→ DIRECTIONS FOR THIS TASK: Your answer should be one number: the count of lines below that contain "xyyx".
**** RECORDS FOR PROCESSING ****
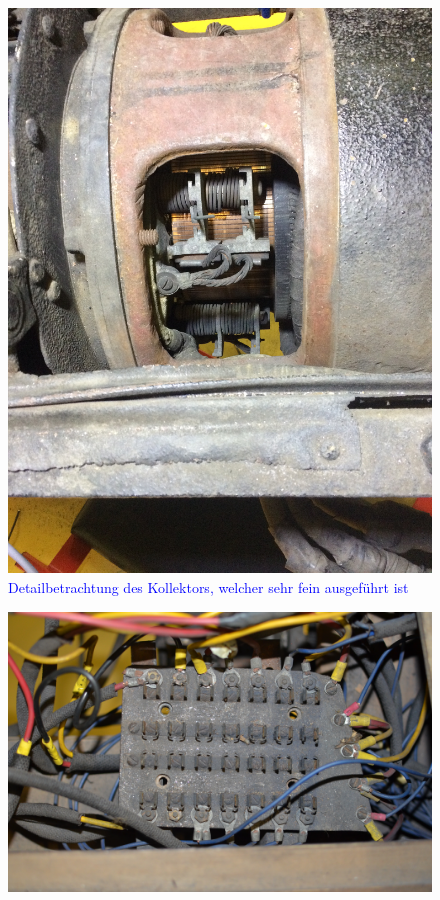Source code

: \begin{landscape}
\begin{figure}[h]
		\includegraphics[angle=180,width=1.30\textwidth]{images/Anhang/Kollektor.jpg}
	\caption{\textcolor{blue}{Detailbetrachtung des Kollektors, welcher sehr fein ausgeführt ist}}
	\label{fig:Kollektor_Anhang}
\end{figure}
\begin{figure}[h]
	\centering
		\includegraphics[width=1.30\textwidth]{images/Anhang/Sicherungsbrett_Beleuchtung.jpg}

\end{figure}
\end{landscape}
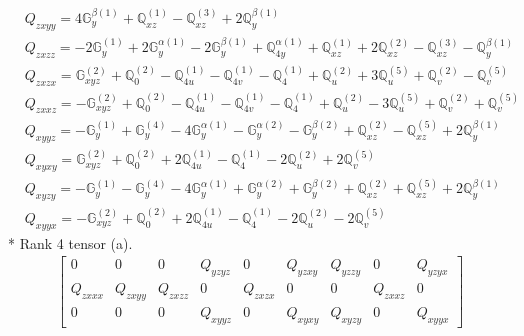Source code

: \documentclass[fleqn,8pt,landscape]{jsarticle}
\begin{document}
\begin{align*}
& Q_{zxyy} = 4 \mathbb{G}_{y}^{\beta(1)} + \mathbb{Q}_{xz}^{(1)} - \mathbb{Q}_{xz}^{(3)} + 2 \mathbb{Q}_{y}^{\beta(1)} \\
& Q_{zxzz} = - 2 \mathbb{G}_{y}^{(1)} + 2 \mathbb{G}_{y}^{\alpha(1)} - 2 \mathbb{G}_{y}^{\beta(1)} + \mathbb{Q}_{4y}^{\alpha(1)} + \mathbb{Q}_{xz}^{(1)} + 2 \mathbb{Q}_{xz}^{(2)} - \mathbb{Q}_{xz}^{(3)} - \mathbb{Q}_{y}^{\beta(1)} \\
& Q_{zxzx} = \mathbb{G}_{xyz}^{(2)} + \mathbb{Q}_{0}^{(2)} - \mathbb{Q}_{4u}^{(1)} - \mathbb{Q}_{4v}^{(1)} - \mathbb{Q}_{4}^{(1)} + \mathbb{Q}_{u}^{(2)} + 3 \mathbb{Q}_{u}^{(5)} + \mathbb{Q}_{v}^{(2)} - \mathbb{Q}_{v}^{(5)} \\
& Q_{zxxz} = - \mathbb{G}_{xyz}^{(2)} + \mathbb{Q}_{0}^{(2)} - \mathbb{Q}_{4u}^{(1)} - \mathbb{Q}_{4v}^{(1)} - \mathbb{Q}_{4}^{(1)} + \mathbb{Q}_{u}^{(2)} - 3 \mathbb{Q}_{u}^{(5)} + \mathbb{Q}_{v}^{(2)} + \mathbb{Q}_{v}^{(5)} \\
& Q_{xyyz} = - \mathbb{G}_{y}^{(1)} + \mathbb{G}_{y}^{(4)} - 4 \mathbb{G}_{y}^{\alpha(1)} - \mathbb{G}_{y}^{\alpha(2)} - \mathbb{G}_{y}^{\beta(2)} + \mathbb{Q}_{xz}^{(2)} - \mathbb{Q}_{xz}^{(5)} + 2 \mathbb{Q}_{y}^{\beta(1)} \\
& Q_{xyxy} = \mathbb{G}_{xyz}^{(2)} + \mathbb{Q}_{0}^{(2)} + 2 \mathbb{Q}_{4u}^{(1)} - \mathbb{Q}_{4}^{(1)} - 2 \mathbb{Q}_{u}^{(2)} + 2 \mathbb{Q}_{v}^{(5)} \\
& Q_{xyzy} = - \mathbb{G}_{y}^{(1)} - \mathbb{G}_{y}^{(4)} - 4 \mathbb{G}_{y}^{\alpha(1)} + \mathbb{G}_{y}^{\alpha(2)} + \mathbb{G}_{y}^{\beta(2)} + \mathbb{Q}_{xz}^{(2)} + \mathbb{Q}_{xz}^{(5)} + 2 \mathbb{Q}_{y}^{\beta(1)} \\
& Q_{xyyx} = - \mathbb{G}_{xyz}^{(2)} + \mathbb{Q}_{0}^{(2)} + 2 \mathbb{Q}_{4u}^{(1)} - \mathbb{Q}_{4}^{(1)} - 2 \mathbb{Q}_{u}^{(2)} - 2 \mathbb{Q}_{v}^{(5)}
\end{align*}
* Rank 4 tensor (a).
\begin{align*}
\begin{bmatrix} 0 & 0 & 0 & Q_{yzyz} & 0 & Q_{yzxy} & Q_{yzzy} & 0 & Q_{yzyx} \\ Q_{zxxx} & Q_{zxyy} & Q_{zxzz} & 0 & Q_{zxzx} & 0 & 0 & Q_{zxxz} & 0 \\ 0 & 0 & 0 & Q_{xyyz} & 0 & Q_{xyxy} & Q_{xyzy} & 0 & Q_{xyyx} \end{bmatrix}
\end{align*}
\end{document}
****
→ WRITTEN ANSWER: 2